C’est un style auquel ma vocalité est adaptée. J’aime aussi cette musique et le défi technique qu’elle représente. Se spécialiser dans le belcanto signifie beaucoup de travail et d’études pour des opéras très difficiles que parfois vous ne chantez qu’une seule fois. Généralement la soprano et le ténor sont en scène toute la soirée et le poids de la production repose sur leurs épaules. La ligne vocale est également très exposée, vous ne pouvez pas facilement cacher les failles vocales ou la fatigue quand vous chantez cette musique. Vous devez être en pleine forme tout le temps. Cela peut être stressant, donc je pense qu’il faut vraiment aimer ce type de musique pour s’y consacrer. Plus qu’une carrière, c’est un choix de style de vie.
Comment avez-vous développé un style belcantiste ?
J’écoute autant de chanteurs belcantistes que je le peux. J’ai lu tous les traités vocaux que j’ai pu trouver et j’ai étudié avec de grands chanteurs belcantistes comme mon professeur actuel Lella Cuberli.

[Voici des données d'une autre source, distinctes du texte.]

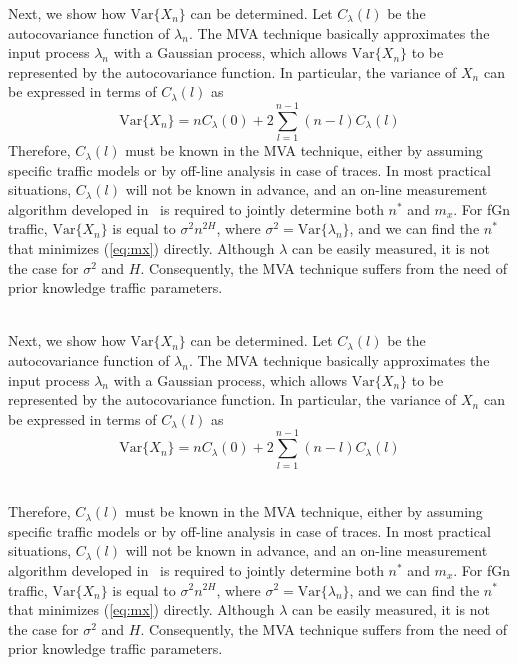 \documentclass[12pt,oneside,openright,a4paper]{cpe-thai-project}
\begin{document}
Next, we show how $\mathrm{Var}\{X_n\}$ can be determined.  Let
$C_{\lambda}(l)$ be the autocovariance function of $\lambda_n$.  The
MVA technique basically approximates the input process $\lambda_n$
with a Gaussian process, which allows $\mathrm{Var}\{X_n\}$ to be
represented by the autocovariance function.  In particular, the
variance of $X_n$ can be expressed in terms of $C_{\lambda}(l)$ as
\begin{equation}
  \mathrm{Var}\{X_n\} = nC_{\lambda}(0) + 2\sum_{l=1}^{n-1} (n-l)C_{\lambda}(l)
\end{equation} 
Therefore, $C_{\lambda}(l)$ must be known in the MVA technique, either
by assuming specific traffic models or by off-line analysis in case of
traces.  In most practical situations, $C_{\lambda}(l)$ will not be
known in advance, and an on-line measurement algorithm developed
in~\cite{eun01} is required to jointly determine both $n^\ast$ and
$m_x$. For fGn traffic, $\mathrm{Var}\{X_n\}$ is equal to $\sigma^2
n^{2H}$, where $\sigma^2 = \mathrm{Var}\{\lambda_n\}$, and we can find
the $n^\ast$ that minimizes (\ref{eq:mx}) directly. Although $\lambda$
can be easily measured, it is not the case for $\sigma^2$ and $H$.
Consequently, the MVA technique suffers from the need of prior
knowledge traffic parameters.


 \\

Next, we show how $\mathrm{Var}\{X_n\}$ can be determined.  Let
$C_{\lambda}(l)$ be the autocovariance function of $\lambda_n$.  The
MVA technique basically approximates the input process $\lambda_n$
with a Gaussian process, which allows $\mathrm{Var}\{X_n\}$ to be
represented by the autocovariance function.  In particular, the
variance of $X_n$ can be expressed in terms of $C_{\lambda}(l)$ as
\begin{equation}
  \mathrm{Var}\{X_n\} = nC_{\lambda}(0) + 2\sum_{l=1}^{n-1} (n-l)C_{\lambda}(l)
\end{equation} 

 \\

Therefore, $C_{\lambda}(l)$ must be known in the MVA technique, either
by assuming specific traffic models or by off-line analysis in case of
traces.  In most practical situations, $C_{\lambda}(l)$ will not be
known in advance, and an on-line measurement algorithm developed
in~\cite{eun01} is required to jointly determine both $n^\ast$ and
$m_x$. For fGn traffic, $\mathrm{Var}\{X_n\}$ is equal to $\sigma^2
n^{2H}$, where $\sigma^2 = \mathrm{Var}\{\lambda_n\}$, and we can find
the $n^\ast$ that minimizes (\ref{eq:mx}) directly. Although $\lambda$
can be easily measured, it is not the case for $\sigma^2$ and $H$.
Consequently, the MVA technique suffers from the need of prior
knowledge traffic parameters. 
\end{document}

J’ai également beaucoup appris en chantant cette musique car beaucoup de compositeurs étaient également des professeurs de chant – Nicolai Vaccai par exemple – et quand on chante et qu’on étudie principalement cette musique, je pense que cela contribue également à la formation et à la création de votre instrument.
Écrivez-vous vos propres variations?
J’aime jouer avec des variations, j’aime qu’elles reflètent ce qui se passe sur scène et j’aime aussi les changer parfois pendant une série de représentations pour garder les choses vivantes et fraîches. Parfois, je les écris moi-même et parfois avec mes pianistes et chefs d’orchestre, cela dépend de la situation. Il est également important que la façon dont on varie la musique soit cohérente avec la production et avec l’interprétation musicale globale du directeur musical. Je commence souvent les répétitions avec quelques options à offrir au chef d’orchestre après avoir pris connaissance de la mise en scène et ensuite, nous choisissons ensemble celles qui correspondent le mieux. Bien sûr, pour les différents duo, il est généralement préférable de les écrire avec des collègues lors des répétitions.
Quelle différence faites-vous entre chanter Donizetti, Bellini et Rossini ?
Dans Rossini, pratiquement tous les effets techniques sont requis pour interpréter pleinement un rôle, par exemple, la coloratura di forza alors que dans Bellini il est très important de développer une bonne coloratura legata. De Bellini, la particularité qui vient à l’esprit est le défi des grandes lignes legato qui créent mélancolie et pathos. Il aimait aussi beaucoup la contraposition des rythmes, utilisant souvent le soupir dans la ligne vocale contre le triolet dans l’accompagnement à l’orchestre pour souligner les perturbations émotionnelles. Donizetti a tendance à être plus dramatique et ardent.
Qu’est-ce que chanter pour la première fois à Paris signifie pour vous?
C’est incroyablement excitant pour moi de faire finalement mes débuts à Paris qui est un épicentre pour l’art et la musique depuis des siècles et bien sûr, un endroit où l’on aspire à donner le meilleur de soi-même. Et je suis ravie que ces débuts puissent avoir lieu dans ce beau Théâtre des Champs Elysées avec mon rôle préféré : Lucia di Lammermoor.